A recent anonymous Edict article titled ‘Who does Ashoka belong to?’ unfairly implies that Ashoka is run like a Jaagir (property), not Amaanat (trustees who hand over in better condition to the next generation). Ashoka does not belong to anybody. The article suggests that 230+ founder donors are homogeneous in their aspirations, “tormented by the ghost of their own vision,” and care more about “money and reputation” than students. This assumes that vocal activists, passionate protestors, or anonymous writers with simplistic or ideological narratives are representative of all Ashoka stakeholders.
A new book, Moral Ambition, by Rutger Bregman, faces criticism that moral people aren’t ambitious and ambitious people aren’t moral. This criticism echoes recent Ashoka student social media posts asserting, “some of us will never be rich, but we will never be for sale either”, and “existence is resistance”. Most Ashoka students are simply too talented and ambitious to be so cynical. Over the next fifty years, Ashoka University and its alumni will demonstrate being moral AND ambitious.

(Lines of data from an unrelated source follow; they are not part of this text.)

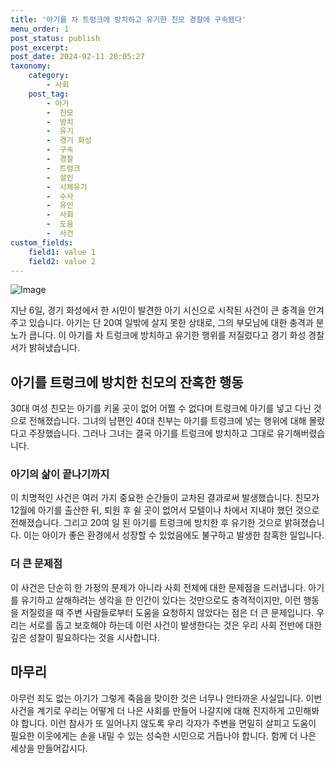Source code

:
 ```yaml
---
title: '아기를 차 트렁크에 방치하고 유기한 친모 경찰에 구속됐다'
menu_order: 1
post_status: publish
post_excerpt: 
post_date: 2024-02-11 20:05:27
taxonomy:
    category:
        - 사회
    post_tag:
        - 아기
        -  친모
        -  방치
        -  유기
        -  경기 화성
        -  구속
        -  경찰
        -  트렁크
        -  살인
        -  시체유기
        -  수사
        -  유인
        -  사회
        -  도움
        -  사건
custom_fields:
    field1: value 1
    field2: value 2
---
```


![Image](https://imgnews.pstatic.net/image/437/2024/02/10/0000379109_001_20240210053501440.jpg?type=w647)

지난 6일, 경기 화성에서 한 시민이 발견한 아기 시신으로 시작된 사건이 큰 충격을 안겨주고 있습니다. 아기는 단 20여 일밖에 살지 못한 상태로, 그의 부모님에 대한 충격과 분노가 큽니다. 이 아기를 차 트렁크에 방치하고 유기한 행위를 저질렀다고 경기 화성 경찰서가 밝혀냈습니다.
## 아기를 트렁크에 방치한 친모의 잔혹한 행동
30대 여성 친모는 아기를 키울 곳이 없어 어쩔 수 없다며 트렁크에 아기를 넣고 다닌 것으로 전해졌습니다. 그녀의 남편인 40대 친부는 아기를 트렁크에 넣는 행위에 대해 몰랐다고 주장했습니다. 그러나 그녀는 결국 아기를 트렁크에 방치하고 그대로 유기해버렸습니다.
### 아기의 삶이 끝나기까지
이 치명적인 사건은 여러 가지 중요한 순간들이 교차된 결과로써 발생했습니다. 친모가 12월에 아기를 출산한 뒤, 퇴원 후 쉴 곳이 없어서 모텔이나 차에서 지내야 했던 것으로 전해졌습니다. 그리고 20여 일 된 아기를 트렁크에 방치한 후 유기한 것으로 밝혀졌습니다. 이는 아이가 좋은 환경에서 성장할 수 있었음에도 불구하고 발생한 참혹한 일입니다.
### 더 큰 문제점
이 사건은 단순히 한 가정의 문제가 아니라 사회 전체에 대한 문제점을 드러냅니다. 아기를 유기하고 살해하려는 생각을 한 인간이 있다는 것만으로도 충격적이지만, 이런 행동을 저질렀을 때 주변 사람들로부터 도움을 요청하지 않았다는 점은 더 큰 문제입니다. 우리는 서로를 돕고 보호해야 하는데 이런 사건이 발생한다는 것은 우리 사회 전반에 대한 깊은 성찰이 필요하다는 것을 시사합니다.
## 마무리
아무런 죄도 없는 아기가 그렇게 죽음을 맞이한 것은 너무나 안타까운 사실입니다. 이번 사건을 계기로 우리는 어떻게 더 나은 사회를 만들어 나갈지에 대해 진지하게 고민해봐야 합니다. 이런 참사가 또 일어나지 않도록 우리 각자가 주변을 면밀히 살피고 도움이 필요한 이웃에게는 손을 내밀 수 있는 성숙한 시민으로 거듭나야 합니다. 함께 더 나은 세상을 만들어갑시다.
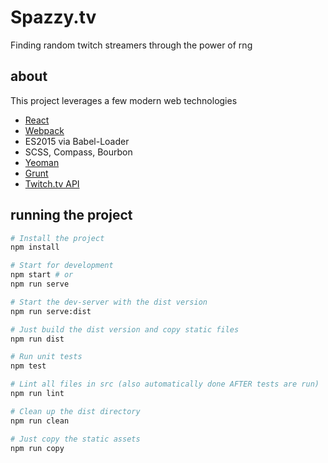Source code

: # Spazzy.tv
Finding random twitch streamers through the power of rng

## about
This project leverages a few modern web technologies
- [React](https://facebook.github.io/react/)
- [Webpack](https://webpack.github.io/)
- ES2015 via Babel-Loader
- SCSS, Compass, Bourbon
- [Yeoman](http://yeoman.io/)
- [Grunt](http://gruntjs.com/)
- [Twitch.tv API](https://github.com/justintv/Twitch-API)

## running the project
```bash
# Install the project
npm install

# Start for development
npm start # or
npm run serve

# Start the dev-server with the dist version
npm run serve:dist

# Just build the dist version and copy static files
npm run dist

# Run unit tests
npm test

# Lint all files in src (also automatically done AFTER tests are run)
npm run lint

# Clean up the dist directory
npm run clean

# Just copy the static assets
npm run copy
```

Ashoka makes India stronger by ensuring the best Indian and global faculty have a home in India, and students don’t have to head overseas for a globally benchmarked education. Every Ashoka student has mighty causes beckoning them: finding a cure for cancer, doubling farmers’ income, improving learning outcomes in government schools, and strengthening our infrastructure of opportunity. Use your privilege well. The gap between India’s aspirations and reality - our missed tryst with destiny - is not a lie but a disappointment that Ashoka helps erase. Let's be good ancestors and treat Ashoka like an Amaanat so that many generations after us also have that privilege.
(The writers are educators, entrepreneurs, past and present Ashoka parents, founders, board members, and volunteer their time at Ashoka)
The views, opinions, thoughts, or perspectives expressed in this article belong solely to the writers and do not necessarily reflect the views, policies, or positions of The Edict.